#!/usr/bin/env python
"""Check that Python.h is included before any stdlib headers.

May be a bit overzealous, but it should get the job done.
"""
import argparse
import fnmatch
import os.path
import re
import subprocess
import sys

from get_submodule_paths import get_submodule_paths

HEADER_PATTERN = re.compile(
    r'^\s*#\s*include\s*[<"]((?:\w+/)*\w+(?:\.h[hp+]{0,2})?)[>"]\s*$'
)

PYTHON_INCLUDING_HEADERS = [
    "Python.h",
    # This isn't all of Python.h, but it is the visibility macros
    "pyconfig.h",
    "numpy/npy_common.h",
    "numpy/npy_math.h",
    "numpy/arrayobject.h",
    "numpy/ndarrayobject.h",
    "numpy/ndarraytypes.h",
    "numpy/random/distributions.h",
    "npy_sort.h",
    "npy_config.h",
    "common.h",
    "npy_cpu_features.h",
    # Boost::Python
    "boost/python.hpp",
]
LEAF_HEADERS = [
    "numpy/numpyconfig.h",
    "numpy/npy_os.h",
    "numpy/npy_cpu.h",
    "numpy/utils.h",
]

C_CPP_EXTENSIONS = (".c", ".h", ".cpp", ".hpp", ".cc", ".hh", ".cxx", ".hxx")
# check against list in diff_files

PARSER = argparse.ArgumentParser(description=__doc__)
PARSER.add_argument(
    "files",
    nargs="*",
    help="Lint these files or directories; use **/*.c to lint all files\n"
    "Expects relative paths",
)


def check_python_h_included_first(name_to_check: str) -> int:
    """Check that the passed file includes Python.h first if it does at all.

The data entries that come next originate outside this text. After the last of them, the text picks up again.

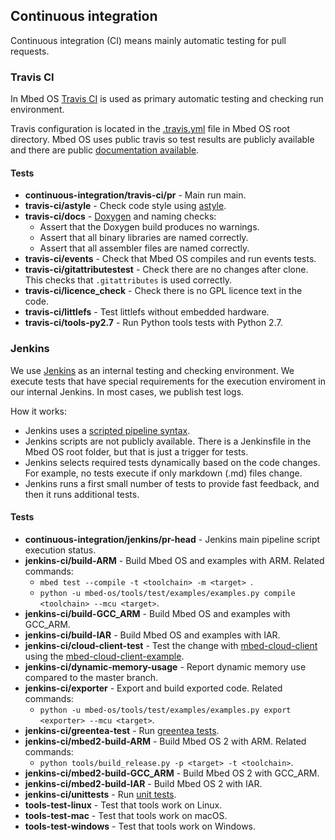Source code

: <h2 id="ci">Continuous integration</h2>

Continuous integration (CI) means mainly automatic testing for pull requests.

### Travis CI

In Mbed OS [Travis CI](https://travis-ci.org/ARMmbed/mbed-os) is used as primary automatic testing and checking run environment.

Travis configuration is located in the [.travis.yml](https://github.com/ARMmbed/mbed-os/blob/master/.travis.yml) file in Mbed OS root directory. Mbed OS uses public travis so test results are publicly available and there are public [documentation available](https://docs.travis-ci.com/).

#### Tests

- **continuous-integration/travis-ci/pr** - Main run main.
- **travis-ci/astyle** - Check code style using [astyle](http://astyle.sourceforge.net/).
- **travis-ci/docs** - [Doxygen](http://www.doxygen.org/) and naming checks:
   - Assert that the Doxygen build produces no warnings.
   - Assert that all binary libraries are named correctly.
   - Assert that all assembler files are named correctly.
- **travis-ci/events** - Check that Mbed OS compiles and run events tests.
- **travis-ci/gitattributestest** - Check there are no changes after clone. This checks that `.gitattributes` is used correctly.
- **travis-ci/licence_check** - Check there is no GPL licence text in the code.
- **travis-ci/littlefs** - Test littlefs without embedded hardware.
- **travis-ci/tools-py2.7** - Run Python tools tests with Python 2.7.

### Jenkins

We use [Jenkins](https://jenkins.io/) as an internal testing and checking environment. We execute tests that have special requirements for the execution enviroment in our internal Jenkins. In most cases, we publish test logs.

How it works:

- Jenkins uses a [scripted pipeline syntax](https://jenkins.io/doc/book/pipeline/).
- Jenkins scripts are not publicly available. There is a Jenkinsfile in the Mbed OS root folder, but that is just a trigger for tests.
- Jenkins selects required tests dynamically based on the code changes. For example, no tests execute if only markdown (.md) files change.
- Jenkins runs a first small number of tests to provide fast feedback, and then it runs additional tests.

#### Tests

- **continuous-integration/jenkins/pr-head** - Jenkins main pipeline script execution status.
- **jenkins-ci/build-ARM** - Build Mbed OS and examples with ARM. Related commands:
   - `mbed test --compile -t <toolchain> -m <target> `.
   - `python -u mbed-os/tools/test/examples/examples.py compile <toolchain> --mcu <target>`.
- **jenkins-ci/build-GCC_ARM** - Build Mbed OS and examples with GCC_ARM.
- **jenkins-ci/build-IAR** - Build Mbed OS and examples with IAR.
- **jenkins-ci/cloud-client-test** - Test the change with [mbed-cloud-client](https://github.com/ARMmbed/mbed-cloud-client) using the [mbed-cloud-client-example](https://github.com/ARMmbed/mbed-cloud-client-example).
- **jenkins-ci/dynamic-memory-usage** - Report dynamic memory use compared to the master branch.
- **jenkins-ci/exporter** - Export and build exported code. Related commands:
   - `python -u mbed-os/tools/test/examples/examples.py export <exporter> --mcu <target>`.
- **jenkins-ci/greentea-test** - Run [greentea tests](/docs/tools/testing/testing_greentea.html).
- **jenkins-ci/mbed2-build-ARM** - Build Mbed OS 2 with ARM. Related commands:
   - `python tools/build_release.py -p <target> -t <toolchain>`.
- **jenkins-ci/mbed2-build-GCC_ARM** - Build Mbed OS 2 with GCC_ARM.
- **jenkins-ci/mbed2-build-IAR** - Build Mbed OS 2 with IAR.
- **jenkins-ci/unittests** - Run [unit tests](/docs/tools/testing/unit_testing.html).
- **tools-test-linux** - Test that tools work on Linux.
- **tools-test-mac** - Test that tools work on macOS.
- **tools-test-windows** - Test that tools work on Windows.
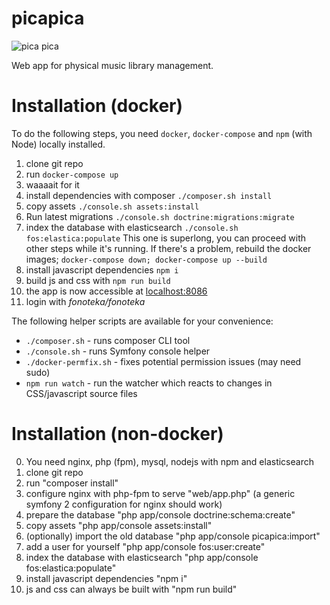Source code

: picapica
========
![pica pica](https://cloud.githubusercontent.com/assets/1853648/9977848/fd3e30f6-5f15-11e5-9bef-e4276942e4ca.png)

Web app for physical music library management.

# Installation (docker)
To do the following steps, you need `docker`, `docker-compose` and `npm` (with Node) locally installed.

1. clone git repo
2. run `docker-compose up`
3. waaaait for it
4. install dependencies with composer `./composer.sh install`
5. copy assets `./console.sh assets:install`
5. Run latest migrations `./console.sh doctrine:migrations:migrate`
7. index the database with elasticsearch `./console.sh fos:elastica:populate`
  This one is superlong, you can proceed with other steps while it's running.
  If there's a problem, rebuild the docker images; `docker-compose down; docker-compose up --build`
8. install javascript dependencies `npm i`
9. build js and css with `npm run build`
10. the app is now accessible at [localhost:8086](http://localhost:8086)
11. login with *fonoteka/fonoteka*


The following helper scripts are available for your convenience:
- `./composer.sh` - runs composer CLI tool
- `./console.sh` - runs Symfony console helper
- `./docker-permfix.sh` - fixes potential permission issues (may need sudo)
- `npm run watch` - run the watcher which reacts to changes in CSS/javascript source files


# Installation (non-docker)

0. You need nginx, php (fpm), mysql, nodejs with npm and elasticsearch
1. clone git repo
2. run "composer install"
3. configure nginx with php-fpm to serve "web/app.php" (a generic symfony 2 configuration for nginx should work)
4. prepare the database "php app/console doctrine:schema:create"
5. copy assets "php app/console assets:install"
6. (optionally) import the old database "php app/console picapica:import"
7. add a user for yourself "php app/console fos:user:create"
8. index the database with elasticsearch "php app/console fos:elastica:populate"
9. install javascript dependencies "npm i"
10. js and css can always be built with "npm run build"

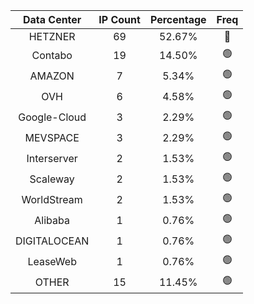 | Data Center | IP Count | Percentage | Freq |
|:------------:|:--------:|:-----------:|:-----:|
| HETZNER | 69 | 52.67% | 🔴 |
| Contabo | 19 | 14.50% | 🟢 |
| AMAZON | 7 | 5.34% | 🟢 |
| OVH | 6 | 4.58% | 🟢 |
| Google-Cloud | 3 | 2.29% | 🟢 |
| MEVSPACE | 3 | 2.29% | 🟢 |
| Interserver | 2 | 1.53% | 🟢 |
| Scaleway | 2 | 1.53% | 🟢 |
| WorldStream | 2 | 1.53% | 🟢 |
| Alibaba | 1 | 0.76% | 🟢 |
| DIGITALOCEAN | 1 | 0.76% | 🟢 |
| LeaseWeb | 1 | 0.76% | 🟢 |
| OTHER | 15 | 11.45% | 🟢 |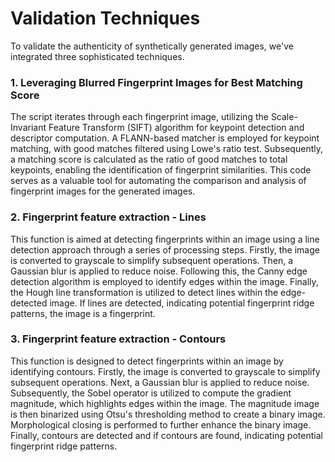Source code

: # Validation Techniques 

To validate the authenticity of synthetically generated images, we've integrated three sophisticated techniques.

### 1. Leveraging Blurred Fingerprint Images for Best Matching Score
The script iterates through each fingerprint image, utilizing the Scale-Invariant Feature Transform (SIFT) algorithm for keypoint detection and descriptor computation. 
A FLANN-based matcher is employed for keypoint matching, with good matches filtered using Lowe's ratio test. 
Subsequently, a matching score is calculated as the ratio of good matches to total keypoints, enabling the identification of fingerprint similarities. 
This code serves as a valuable tool for automating the comparison and analysis of fingerprint images for the generated images.

### 2. Fingerprint feature extraction - Lines
This function is aimed at detecting fingerprints within an image using a line detection approach through a series of processing steps. 
Firstly, the image is converted to grayscale to simplify subsequent operations. 
Then, a Gaussian blur is applied to reduce noise. 
Following this, the Canny edge detection algorithm is employed to identify edges within the image. 
Finally, the Hough line transformation is utilized to detect lines within the edge-detected image. 
If lines are detected, indicating potential fingerprint ridge patterns, the image is a fingerprint. 

### 3. Fingerprint feature extraction - Contours
This function is designed to detect fingerprints within an image by identifying contours. 
Firstly, the image is converted to grayscale to simplify subsequent operations. 
Next, a Gaussian blur is applied to reduce noise. 
Subsequently, the Sobel operator is utilized to compute the gradient magnitude, which highlights edges within the image.
The magnitude image is then binarized using Otsu's thresholding method to create a binary image. 
Morphological closing is performed to further enhance the binary image. 
Finally, contours are detected and if contours are found, indicating potential fingerprint ridge patterns.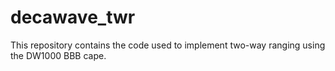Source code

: # decawave_twr

This repository contains the code used to implement two-way ranging using the DW1000 BBB cape.
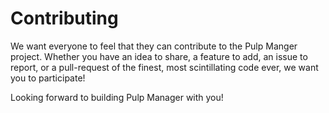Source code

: # Contributing

We want everyone to feel that they can contribute to the Pulp Manger project.  Whether you have an idea to share, a feature to add, an issue to report, or a pull-request of the finest, most scintillating code ever, we want you to participate!

Looking forward to building Pulp Manager with you!
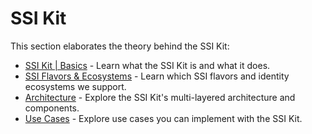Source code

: # SSI Kit

This section elaborates the theory behind the SSI Kit:

* [SSI Kit | Basics](ssi-kit-or-basics.md) - Learn what the SSI Kit is and what it does.
* [SSI Flavors & Ecosystems](tech-stack.md) - Learn which SSI flavors and identity ecosystems we support.
* [Architecture](architecture.md) - Explore the SSI Kit's multi-layered architecture and components.
* [Use Cases](use-cases.md) - Explore use cases you can implement with the SSI Kit.
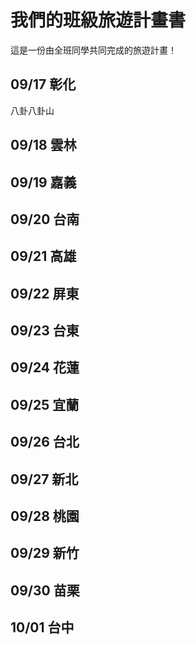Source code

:# 我們的班級旅遊計畫書

這是一份由全班同學共同完成的旅遊計畫！

## 09/17 彰化
八卦八卦山

## 09/18 雲林


## 09/19 嘉義


## 09/20 台南


## 09/21 高雄


## 09/22 屏東


## 09/23 台東


## 09/24 花蓮


## 09/25 宜蘭


## 09/26 台北


## 09/27 新北


## 09/28 桃園


## 09/29 新竹


## 09/30 苗栗


## 10/01 台中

    Perhaps overzealous, but that should work around concerns with
    recursion.

    Parameters
    ----------
    name_to_check : str
        The name of the file to check.

    Returns
    -------
    int
        The number of headers before Python.h
    """
    included_python = False
    included_non_python_header = []
    warned_python_construct = False
    basename_to_check = os.path.basename(name_to_check)
    in_comment = False
    includes_headers = False
    with open(name_to_check) as in_file:
        for i, line in enumerate(in_file, 1):
            # Very basic comment parsing
            # Assumes /*...*/ comments are on their own lines
            if "/*" in line:
                if "*/" not in line:
                    in_comment = True
                # else-branch could use regex to remove comment and continue
                continue
            if in_comment:
                if "*/" in line:
                    in_comment = False
                continue
            line = line.split("//", 1)[0].strip()
            match = HEADER_PATTERN.match(line)
            if match:
                includes_headers = True
                this_header = match.group(1)
                if this_header in PYTHON_INCLUDING_HEADERS:
                    if included_non_python_header and not included_python:
                        # Headers before python-including header
                        print(
                            f"Header before Python.h in file {name_to_check:s}\n"
                            f"Python.h on line {i:d}, other header(s) on line(s)"
                            f" {included_non_python_header}",
                            file=sys.stderr,
                        )
                    # else:  # no headers before python-including header
                    included_python = True
                    PYTHON_INCLUDING_HEADERS.append(basename_to_check)
                    if os.path.dirname(name_to_check).endswith("include/numpy"):
                        PYTHON_INCLUDING_HEADERS.append(f"numpy/{basename_to_check:s}")
                    # We just found out where Python.h comes in this file
                    break
                elif this_header in LEAF_HEADERS:
                    # This header is just defines, so it won't include
                    # the system headers that cause problems
                    continue
                elif not included_python and (
                    "numpy/" in this_header
                    and this_header not in LEAF_HEADERS
                    or "python" in this_header.lower()
                ):
                    print(
                        f"Python.h not included before python-including header "
                        f"in file {name_to_check:s}\n"
                        f"{this_header:s} on line {i:d}",
                        file=sys.stderr,
                    )
                    included_python = True
                    PYTHON_INCLUDING_HEADERS.append(basename_to_check)
                elif not included_python and this_header not in LEAF_HEADERS:
                    included_non_python_header.append(i)
            elif (
                not included_python
                and not warned_python_construct
                and ".h" not in basename_to_check
            ) and ("py::" in line or "PYBIND11_" in line):
                print(
                    "Python-including header not used before python constructs "
                    f"in file {name_to_check:s}\nConstruct on line {i:d}",
                    file=sys.stderr,
                )
                warned_python_construct = True
    if not includes_headers:
        LEAF_HEADERS.append(basename_to_check)
    return included_python and len(included_non_python_header)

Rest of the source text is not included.